Democratic Gov. Andy Beshear isn’t expected to sign the bill, which passed mostly along party lines, into law, but the GOP has enough of a majority to override his veto.

People in the gallery were furious when the measure passed and yelled, “You’re all fucking pieces of shit!” at lawmakers on the floor, according to Courier Journal reporter Joe Sonka.

Democratic state Sen. Karen Berg, whose transgender son died by suicide in December, cried after the vote, Sonka reported. Berg had delivered powerful testimony as the bill was being debated.

“[This bill] is viewed as the single worst anti-LGBTQ legislation that has come out of a statehouse in this country,” she said during a floor debate.

“This is absolutely willful hate for a small group of people that are the weakest and most vulnerable,” she added.

The bill that passed this week expanded upon one that Republicans in Kentucky first introduced in February, which would have allowed students to misgender transgender students despite the detrimental impact it would have on trans youth.

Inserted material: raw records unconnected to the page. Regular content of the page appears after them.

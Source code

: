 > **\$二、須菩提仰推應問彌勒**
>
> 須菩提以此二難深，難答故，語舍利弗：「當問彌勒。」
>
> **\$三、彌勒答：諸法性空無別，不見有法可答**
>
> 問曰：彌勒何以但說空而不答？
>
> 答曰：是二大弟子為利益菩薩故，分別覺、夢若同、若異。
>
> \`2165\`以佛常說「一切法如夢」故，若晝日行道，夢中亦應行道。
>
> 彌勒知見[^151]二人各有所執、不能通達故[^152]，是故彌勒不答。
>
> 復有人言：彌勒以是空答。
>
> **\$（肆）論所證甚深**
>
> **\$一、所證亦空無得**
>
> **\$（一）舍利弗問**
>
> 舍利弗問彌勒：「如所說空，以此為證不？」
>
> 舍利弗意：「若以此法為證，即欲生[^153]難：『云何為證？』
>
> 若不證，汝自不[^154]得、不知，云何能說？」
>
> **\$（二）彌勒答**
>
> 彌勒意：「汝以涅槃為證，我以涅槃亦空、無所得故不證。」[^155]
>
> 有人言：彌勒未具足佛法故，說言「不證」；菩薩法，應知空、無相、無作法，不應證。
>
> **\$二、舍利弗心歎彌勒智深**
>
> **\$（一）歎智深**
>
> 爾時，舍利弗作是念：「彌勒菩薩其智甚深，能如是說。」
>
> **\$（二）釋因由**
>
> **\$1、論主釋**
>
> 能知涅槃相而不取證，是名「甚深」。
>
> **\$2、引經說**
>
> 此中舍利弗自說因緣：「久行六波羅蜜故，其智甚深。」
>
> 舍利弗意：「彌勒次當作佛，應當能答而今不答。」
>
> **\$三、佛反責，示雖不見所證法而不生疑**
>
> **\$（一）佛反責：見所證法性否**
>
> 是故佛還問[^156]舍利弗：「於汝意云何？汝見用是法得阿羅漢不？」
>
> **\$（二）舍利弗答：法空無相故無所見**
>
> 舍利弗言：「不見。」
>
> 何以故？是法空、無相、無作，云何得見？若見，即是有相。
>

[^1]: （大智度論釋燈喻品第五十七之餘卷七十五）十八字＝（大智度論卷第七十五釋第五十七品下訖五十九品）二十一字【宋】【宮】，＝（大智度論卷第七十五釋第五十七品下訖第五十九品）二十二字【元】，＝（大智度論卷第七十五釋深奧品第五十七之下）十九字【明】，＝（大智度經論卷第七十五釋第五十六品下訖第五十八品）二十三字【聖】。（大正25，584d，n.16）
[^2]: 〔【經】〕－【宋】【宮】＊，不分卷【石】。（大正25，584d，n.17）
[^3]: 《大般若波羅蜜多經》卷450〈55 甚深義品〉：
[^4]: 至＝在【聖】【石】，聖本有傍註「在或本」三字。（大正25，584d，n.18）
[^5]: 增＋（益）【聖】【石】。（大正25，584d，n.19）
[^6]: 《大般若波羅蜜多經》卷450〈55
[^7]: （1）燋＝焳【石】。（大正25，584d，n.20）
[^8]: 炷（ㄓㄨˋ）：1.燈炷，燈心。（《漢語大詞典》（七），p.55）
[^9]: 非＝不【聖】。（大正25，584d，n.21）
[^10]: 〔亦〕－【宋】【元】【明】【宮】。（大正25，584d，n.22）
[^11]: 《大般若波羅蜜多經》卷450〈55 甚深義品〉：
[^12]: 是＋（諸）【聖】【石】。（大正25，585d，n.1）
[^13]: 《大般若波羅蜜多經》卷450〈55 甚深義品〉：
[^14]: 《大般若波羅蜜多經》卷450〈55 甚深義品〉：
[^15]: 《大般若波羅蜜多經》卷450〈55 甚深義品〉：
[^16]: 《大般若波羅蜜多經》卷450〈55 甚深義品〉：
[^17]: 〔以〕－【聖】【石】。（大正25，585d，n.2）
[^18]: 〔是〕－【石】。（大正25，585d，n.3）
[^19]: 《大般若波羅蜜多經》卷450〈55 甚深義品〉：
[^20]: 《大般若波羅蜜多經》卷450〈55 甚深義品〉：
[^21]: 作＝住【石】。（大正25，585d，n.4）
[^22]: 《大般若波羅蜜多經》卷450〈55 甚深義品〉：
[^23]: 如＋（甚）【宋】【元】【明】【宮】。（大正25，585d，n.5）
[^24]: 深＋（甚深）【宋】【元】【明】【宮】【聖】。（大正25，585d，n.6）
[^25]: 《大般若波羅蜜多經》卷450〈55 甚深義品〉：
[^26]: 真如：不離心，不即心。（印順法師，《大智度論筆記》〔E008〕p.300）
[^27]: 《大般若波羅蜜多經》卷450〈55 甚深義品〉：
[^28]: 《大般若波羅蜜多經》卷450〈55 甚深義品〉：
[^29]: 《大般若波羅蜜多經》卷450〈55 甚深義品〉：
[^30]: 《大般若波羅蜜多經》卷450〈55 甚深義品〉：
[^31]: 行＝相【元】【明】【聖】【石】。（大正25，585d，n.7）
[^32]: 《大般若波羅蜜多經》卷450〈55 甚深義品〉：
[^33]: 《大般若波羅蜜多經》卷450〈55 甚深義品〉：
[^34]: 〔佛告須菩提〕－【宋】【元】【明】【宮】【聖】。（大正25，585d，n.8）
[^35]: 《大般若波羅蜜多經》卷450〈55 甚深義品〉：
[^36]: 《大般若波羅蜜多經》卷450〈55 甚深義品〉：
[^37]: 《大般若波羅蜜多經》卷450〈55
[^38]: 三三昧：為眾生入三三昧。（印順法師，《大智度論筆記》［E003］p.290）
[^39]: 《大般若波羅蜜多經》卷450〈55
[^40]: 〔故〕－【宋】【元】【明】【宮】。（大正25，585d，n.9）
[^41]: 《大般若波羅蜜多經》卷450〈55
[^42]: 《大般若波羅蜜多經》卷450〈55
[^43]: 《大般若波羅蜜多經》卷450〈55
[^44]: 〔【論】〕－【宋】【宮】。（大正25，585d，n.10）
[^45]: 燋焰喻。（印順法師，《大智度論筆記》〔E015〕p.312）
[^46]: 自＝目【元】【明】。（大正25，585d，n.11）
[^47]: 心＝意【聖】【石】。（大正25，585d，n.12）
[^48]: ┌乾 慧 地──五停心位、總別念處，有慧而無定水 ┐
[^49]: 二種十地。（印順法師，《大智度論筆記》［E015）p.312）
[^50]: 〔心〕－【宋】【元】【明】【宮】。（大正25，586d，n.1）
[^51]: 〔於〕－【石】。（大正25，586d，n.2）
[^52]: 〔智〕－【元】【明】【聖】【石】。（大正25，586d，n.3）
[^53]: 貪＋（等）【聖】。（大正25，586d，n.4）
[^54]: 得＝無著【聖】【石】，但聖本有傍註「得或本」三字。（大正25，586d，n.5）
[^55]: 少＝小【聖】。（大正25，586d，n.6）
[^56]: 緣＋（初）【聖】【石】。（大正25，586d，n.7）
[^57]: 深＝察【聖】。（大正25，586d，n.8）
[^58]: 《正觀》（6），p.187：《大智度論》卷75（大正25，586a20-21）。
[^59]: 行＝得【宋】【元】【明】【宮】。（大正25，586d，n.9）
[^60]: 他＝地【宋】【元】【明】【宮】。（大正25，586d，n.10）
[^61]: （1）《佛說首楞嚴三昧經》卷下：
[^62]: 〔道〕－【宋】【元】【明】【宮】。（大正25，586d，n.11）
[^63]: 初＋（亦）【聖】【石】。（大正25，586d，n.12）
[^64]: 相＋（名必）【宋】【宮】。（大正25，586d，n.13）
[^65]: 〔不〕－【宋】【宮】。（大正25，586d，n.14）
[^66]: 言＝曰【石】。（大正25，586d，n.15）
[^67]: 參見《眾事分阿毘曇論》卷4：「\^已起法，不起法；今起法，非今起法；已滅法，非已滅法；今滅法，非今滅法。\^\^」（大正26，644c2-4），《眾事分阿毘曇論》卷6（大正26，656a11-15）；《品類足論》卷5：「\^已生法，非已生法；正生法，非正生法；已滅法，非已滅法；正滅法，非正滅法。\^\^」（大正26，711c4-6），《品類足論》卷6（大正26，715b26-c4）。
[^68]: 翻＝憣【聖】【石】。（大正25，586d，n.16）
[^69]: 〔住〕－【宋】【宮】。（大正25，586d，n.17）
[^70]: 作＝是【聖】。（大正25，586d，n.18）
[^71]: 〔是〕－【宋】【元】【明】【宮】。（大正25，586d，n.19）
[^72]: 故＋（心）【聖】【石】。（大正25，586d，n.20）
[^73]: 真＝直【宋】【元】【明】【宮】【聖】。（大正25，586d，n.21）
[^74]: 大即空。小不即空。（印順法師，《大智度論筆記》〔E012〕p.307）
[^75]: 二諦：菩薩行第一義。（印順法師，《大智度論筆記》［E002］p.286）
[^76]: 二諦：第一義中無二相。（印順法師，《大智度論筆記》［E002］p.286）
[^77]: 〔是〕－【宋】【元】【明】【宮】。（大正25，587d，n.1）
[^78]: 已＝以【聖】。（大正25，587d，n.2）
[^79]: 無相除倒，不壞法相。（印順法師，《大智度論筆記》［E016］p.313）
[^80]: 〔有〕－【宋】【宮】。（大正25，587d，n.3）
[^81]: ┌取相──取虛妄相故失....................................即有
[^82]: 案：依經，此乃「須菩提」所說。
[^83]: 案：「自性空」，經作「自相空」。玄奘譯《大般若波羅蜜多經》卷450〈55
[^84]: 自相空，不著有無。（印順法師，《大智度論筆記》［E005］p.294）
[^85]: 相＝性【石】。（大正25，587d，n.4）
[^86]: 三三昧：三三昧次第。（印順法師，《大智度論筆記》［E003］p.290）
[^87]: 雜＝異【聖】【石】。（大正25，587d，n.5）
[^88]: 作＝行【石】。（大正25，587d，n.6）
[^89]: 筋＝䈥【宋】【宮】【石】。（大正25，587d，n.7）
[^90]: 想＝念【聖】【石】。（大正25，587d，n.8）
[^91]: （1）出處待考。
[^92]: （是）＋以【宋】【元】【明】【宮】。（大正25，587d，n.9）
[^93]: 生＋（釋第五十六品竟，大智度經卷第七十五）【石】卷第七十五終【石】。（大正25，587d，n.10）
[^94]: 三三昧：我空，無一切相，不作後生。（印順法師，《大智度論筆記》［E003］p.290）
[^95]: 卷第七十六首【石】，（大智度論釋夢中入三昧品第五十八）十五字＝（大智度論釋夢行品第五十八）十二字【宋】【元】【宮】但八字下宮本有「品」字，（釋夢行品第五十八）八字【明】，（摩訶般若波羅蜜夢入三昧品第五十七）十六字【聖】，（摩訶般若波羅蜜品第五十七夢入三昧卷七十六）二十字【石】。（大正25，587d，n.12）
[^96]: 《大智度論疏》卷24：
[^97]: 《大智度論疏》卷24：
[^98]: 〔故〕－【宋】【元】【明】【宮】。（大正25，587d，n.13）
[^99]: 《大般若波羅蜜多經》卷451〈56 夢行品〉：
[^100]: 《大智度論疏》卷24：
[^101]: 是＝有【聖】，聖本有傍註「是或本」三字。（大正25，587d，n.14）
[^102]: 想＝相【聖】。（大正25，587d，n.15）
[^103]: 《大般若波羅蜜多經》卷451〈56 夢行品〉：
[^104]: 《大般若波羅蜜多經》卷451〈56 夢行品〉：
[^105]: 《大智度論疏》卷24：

The new version of the bill still allows trans students to be misgendered. But it goes much further: It also bans gender-affirming care, like puberty blockers or hormone therapy, for trans kids and requires doctors to begin detransitioning any of their trans patients who are children. It mandates that schools create policies that will not allow trans students to use the bathroom that matches their gender identity. It does not allow educators to discuss sexual orientation or gender identity in any grade and forbids discussion of human sexuality until sixth grade. After that, parental consent is required.

The Kentucky GOP’s last-minute push to advance the bill is following a disturbing nationwide trend. Hundreds of anti-LGBTQ bills have been introduced just this year in states dominated by Republicans as part of the broader culture war on trans Americans and the push for “parental rights” — a catchall term that centers the wishes of conservative white parents when shaping policies in public schools.

Gender-affirming care for minors is appropriate and not dangerous, according to the American Medical Association. And genuine mental health risks come with widespread discrimination and health care bans: Transgender youth are at higher risk for depression and suicide.

Instead of serving the most vulnerable among us, Berg said her fellow lawmakers ignored the science behind gender-affirming care for trans children and only rushed this bill for one reason.

“My child came up here 10 years ago,” she said on Thursday, referring to her son’s 2015 testimony against a bathroom bill in the Kentucky statehouse. “You had time to understand the science… this is absolute, willful, intentional hate.”